Часто сетовал Николай Михайлович, как трудно, медленно подвигается «единственное мое дело и главное удовольствие». Большие затруднения вызвала вступительная «неблагодарная глава», поглотившая много времени. «Все надобно изучить, изложить крайне просто и ясно, всякое слово основывать на источниках, нельзя пропустить ничего важного, любопытного», но нельзя «душить читателя объяснениями». Прислушаемся внимательно к голосу автора.

Здесь приоткрываются истоки своеобразия его исполинского труда, а именно разделение текста на две части — верхний, основной, «для публики» — художественно отделанный текст, образную речь, где развертываются события, где исторические лица действуют в тщательно восстановленных конкретных обстоятельствах, где звучит их голос, доносится грохот сражений русских витязей с недругами, наседавшими на грады и веси наши с мечом и огнем.

«Главный предмет мой есть строгая историческая истина, основательность, ясность. Однако ж стараюсь писать также слогом не слабым и по возможности приятным»,— писал Карамзин, характеризуя важнейшие черты своего труда.

Но помимо основного текста возник и второй, обширный «подвал», многочисленные примечания («ноты, «истицы», как именовал их автор), где давались сопоставления различных летописных текстов, где содержались критические суждения о работе предшественников, приводились дополнительные наиболее примечательные данные, не включенные в основной текст, чтобы не загромождать его излишней детализацией или не вполне достоверными, хотя и любопытными данными. Эти «истицы» занимают в некоторых томах до половины объема (в настоящей публикации они опущены).

В «нотах» содержатся также специальные, часто весьма обширные очерки о развитии русской монетной системы, начиная с «кун» и «мордков» (взамен шкур куниц и соболей), ценные специальные исследования по хронологии, геральдике, текстологии и др. Эта работа была совершенно необходима, ведь научные вспомогательные исторические дисциплины практически отсутствовали или переживали начальный этап. И тут, как и во многом другом, Николай Михайлович был зачинателем, первопроходцем. И в этом отношении его труд имеет экциклопедическую разносторонность и богатство, надежность приводимых данных.

«Примечания необходимые занимают много места: нельзя писать историю без доказательств» (письмо к брату). Этот исследовательский прием, т. е. разделение текста, выделение научного аппарата позже назовут внимательные вдумчивые читатели «великим педагогическим открытием», ибо он позволил Карамзину, не снижая научного уровня исследования, в то же время писать образным языком, создавая свой неповторимый стиль художественного исторического повествования.
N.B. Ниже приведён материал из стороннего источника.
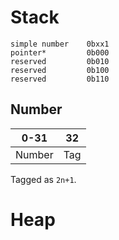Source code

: # Stack
```
simple number    0bxx1
pointer*         0b000
reserved         0b010
reserved         0b100
reserved         0b110
```
## Number
|  0-31  | 32  |
|--------|-----|
| Number | Tag |

Tagged as `2n+1`.

# Heap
Высоко чтя Нестора, древних летописцев («харатейные списки») за точность, лаконизм, образность, нравственность авторской позиции, Карамзин помечает, что новейшие летописцы «прибавили много слов пустых», в позднейших списках, их публикациях остаются неисправленными «грубые ошибки», «большей частью умышленные, то есть мнимые поправки». Таковы разные прибавки в Никоновской летописи и некоторых других новейших списках. Особенно много прибавлений в летописях, посвященных истории отдельных земель, в них отчетливо проявилось местничество. Как выразился Карамзин, известие о тогдашнем разделе государства искажено отчасти писцами, отчасти историками. Поэтому немало места в «нотах» уделено уточнениям текстов летописей, уже изданных или задействованных Татищевым и Щербатовым, приводившими наиболее полные своды их текстов. «Надобно различать историю Татищева и летописи»,— помечает Карамзин. Отмечены в «нотах» высокие литературные достоинства «Повести временных лет» — Нестор назван красноречивей-шим писателем своего времени. Отмечено также, что этих достоинств его — точности, образности,— часто не хватает церковным источникам, житиям, историям монастырей, что авторы последних худо были знакомы с Нестором.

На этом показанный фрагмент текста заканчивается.